A missing data imputation approach using clustering and maximum likelihood estimation

Missing data is a data mining problem that adversely affects data analysis and decision making processes that are frequently encountered in healthcare data for a variety of reasons. Missing data is still an important research topic because the success of the method is influenced by many factors such as the characteristics of the data and the type of the missing data. In this study, a clustering and maximum likelihood estimation (MLE) based approach to the missing data problem is proposed. In order to test the proposed method, the “Mesothelioma” (Mesothelioma) data set prepared by the Dicle University Medical School and uploaded to UCI international open source database was used.

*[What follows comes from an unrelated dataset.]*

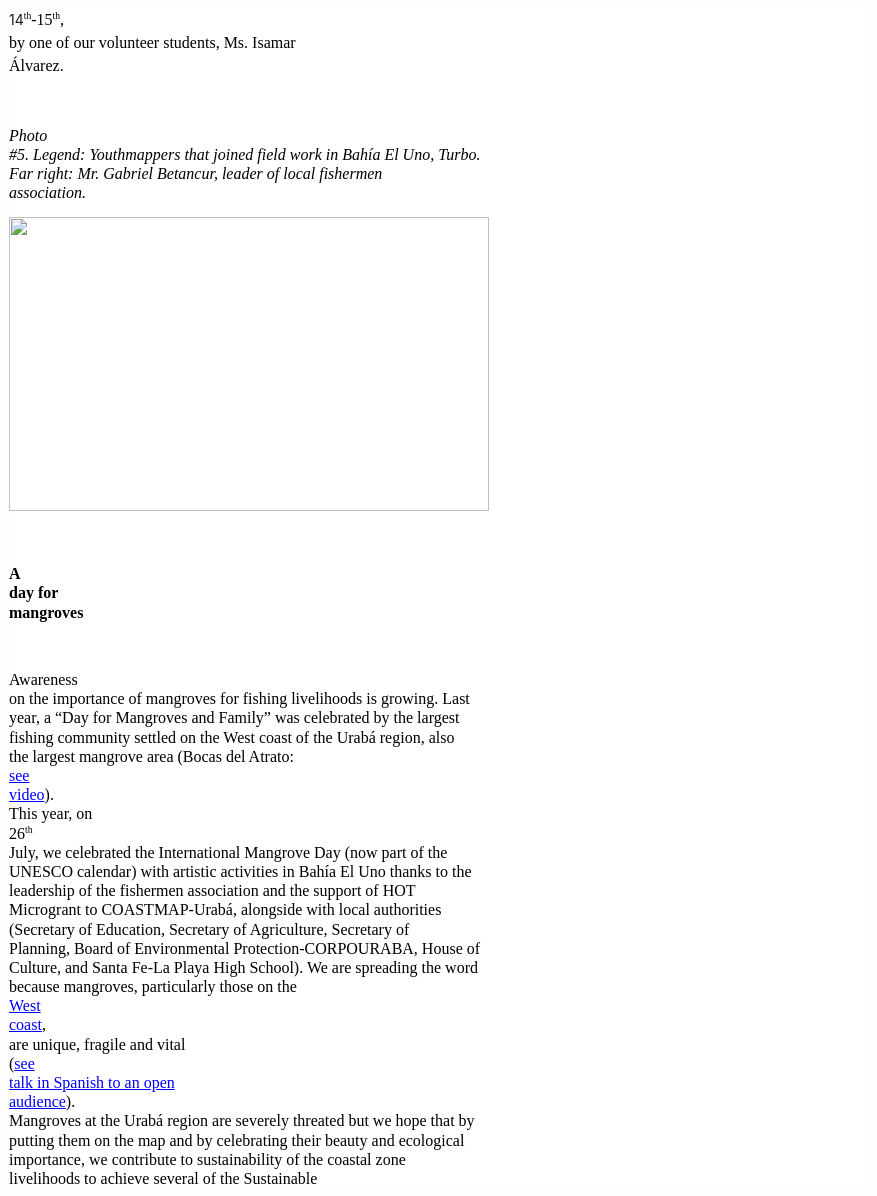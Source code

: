 14</span><span style="font-size: 7.199999999999998pt; font-family: Cambria; color: #000000; background-color: transparent; font-weight: 400; font-style: normal; font-variant: normal; text-decoration: none; vertical-align: super; white-space: pre-wrap;">th</span><span style="font-size: 12pt; font-family: Cambria; color: #000000; background-color: transparent; font-weight: 400; font-style: normal; font-variant: normal; text-decoration: none; vertical-align: baseline; white-space: pre-wrap;">-15</span><span style="font-size: 7.199999999999998pt; font-family: Cambria; color: #000000; background-color: transparent; font-weight: 400; font-style: normal; font-variant: normal; text-decoration: none; vertical-align: super; white-space: pre-wrap;">th</span><span style="font-size: 12pt; font-family: Cambria; color: #000000; background-color: transparent; font-weight: 400; font-style: normal; font-variant: normal; text-decoration: none; vertical-align: baseline; white-space: pre-wrap;">, by one of our volunteer students, Ms. Isamar Álvarez.</span></p><p><strong style="font-weight: normal;">&nbsp;</strong></p><address style="line-height: 1.2; margin-top: 0pt; margin-bottom: 0pt; text-align: justify;" dir="ltr"><span style="font-size: 12pt; font-family: Cambria; color: #000000; background-color: transparent; font-weight: 400; font-style: italic; font-variant: normal; text-decoration: none; vertical-align: baseline; white-space: pre-wrap;">Photo #5. Legend: Youthmappers that joined field work in Bahía El Uno, Turbo. Far right: Mr. Gabriel Betancur, leader of local fishermen association.</span></address><p><strong style="font-weight: normal;"><img class="image-large" src="https://s3.amazonaws.com/hotwww/files/old/styles/large/public/Photo%205%20YouthMappers%20Chapter.png?itok=nFOQVNpF" alt="" style="width:480px;height:294px"></strong></p><p>&nbsp;</p><h4 style="line-height: 1.2; margin-top: 0pt; margin-bottom: 0pt; text-align: justify;" dir="ltr"><span style="font-size: 12pt; font-family: Cambria; color: #000000; background-color: transparent; font-weight: bold; font-style: normal; font-variant: normal; text-decoration: none; vertical-align: baseline; white-space: pre-wrap;">A day for mangroves</span></h4><p><strong style="font-weight: normal;">&nbsp;</strong></p><p style="line-height: 1.2; margin-top: 0pt; margin-bottom: 0pt; text-align: justify;" dir="ltr"><span style="font-size: 12pt; font-family: Cambria; color: #000000; background-color: transparent; font-weight: 400; font-style: normal; font-variant: normal; text-decoration: none; vertical-align: baseline; white-space: pre-wrap;">Awareness on the importance of mangroves for fishing livelihoods is growing. Last year, a “Day for Mangroves and Family” was celebrated by the largest fishing community settled on the West coast of the Urabá region, also the largest mangrove area (Bocas del Atrato: </span><a style="text-decoration: none;" href="https://youtu.be/SPXm7Mndzmw"><span style="font-size: 12pt; font-family: Cambria; color: #0000ff; background-color: transparent; font-weight: 400; font-style: normal; font-variant: normal; text-decoration: underline; vertical-align: baseline; white-space: pre-wrap;">see video</span></a><span style="font-size: 12pt; font-family: Cambria; color: #000000; background-color: transparent; font-weight: 400; font-style: normal; font-variant: normal; text-decoration: none; vertical-align: baseline; white-space: pre-wrap;">). This year, on 26</span><span style="font-size: 7.199999999999998pt; font-family: Cambria; color: #000000; background-color: transparent; font-weight: 400; font-style: normal; font-variant: normal; text-decoration: none; vertical-align: super; white-space: pre-wrap;">th</span><span style="font-size: 12pt; font-family: Cambria; color: #000000; background-color: transparent; font-weight: 400; font-style: normal; font-variant: normal; text-decoration: none; vertical-align: baseline; white-space: pre-wrap;"> July, we celebrated the International Mangrove Day (now part of the UNESCO calendar) with artistic activities in Bahía El Uno thanks to the leadership of the fishermen association and the support of HOT Microgrant to COASTMAP-Urabá, alongside with local authorities (Secretary of Education, Secretary of Agriculture, Secretary of Planning, Board of Environmental Protection-CORPOURABA, House of Culture, and Santa Fe-La Playa High School). We are spreading the word because mangroves, particularly those on the </span><a style="text-decoration: none;" href="https://youtu.be/1ptNauzLjqw"><span style="font-size: 12pt; font-family: Cambria; color: #0000ff; background-color: transparent; font-weight: 400; font-style: normal; font-variant: normal; text-decoration: underline; vertical-align: baseline; white-space: pre-wrap;">West coast</span></a><span style="font-size: 12pt; font-family: Cambria; color: #000000; background-color: transparent; font-weight: 400; font-style: normal; font-variant: normal; text-decoration: none; vertical-align: baseline; white-space: pre-wrap;">, are unique, fragile and vital (</span><a style="text-decoration: none;" href="https://youtu.be/0BMr5fRdOfI"><span style="font-size: 12pt; font-family: Cambria; color: #0000ff; background-color: transparent; font-weight: 400; font-style: normal; font-variant: normal; text-decoration: underline; vertical-align: baseline; white-space: pre-wrap;">see talk in Spanish to an open audience</span></a><span style="font-size: 12pt; font-family: Cambria; color: #000000; background-color: transparent; font-weight: 400; font-style: normal; font-variant: normal; text-decoration: none; vertical-align: baseline; white-space: pre-wrap;">). Mangroves at the Urabá region are severely threated but we hope that by putting them on the map and by celebrating their beauty and ecological importance, we contribute to sustainability of the coastal zone livelihoods to achieve several of the Sustainable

New data sets have been created that are compatible with missing data patterns such as Missing completely at random (MCAR), Missing at random (MAR), and Missing not at random (MNAR). In the second step, these new data sets are divided into clusters in order to increase the computation success of the MLE method by a k-means clustering process in which 3 features with missing data are not included. In the last step, the missing data are completed with the MLE method for these clusters in which the features with missing values are added again, and the clusters are merged to obtain the complete data set. The new data sets obtained as a result of the completed operations in three steps (data reduction, clustering and data completion) were compared with the original data set according to the root mean square error (RMSE) criterion, and an average of 96.5% success was achieved.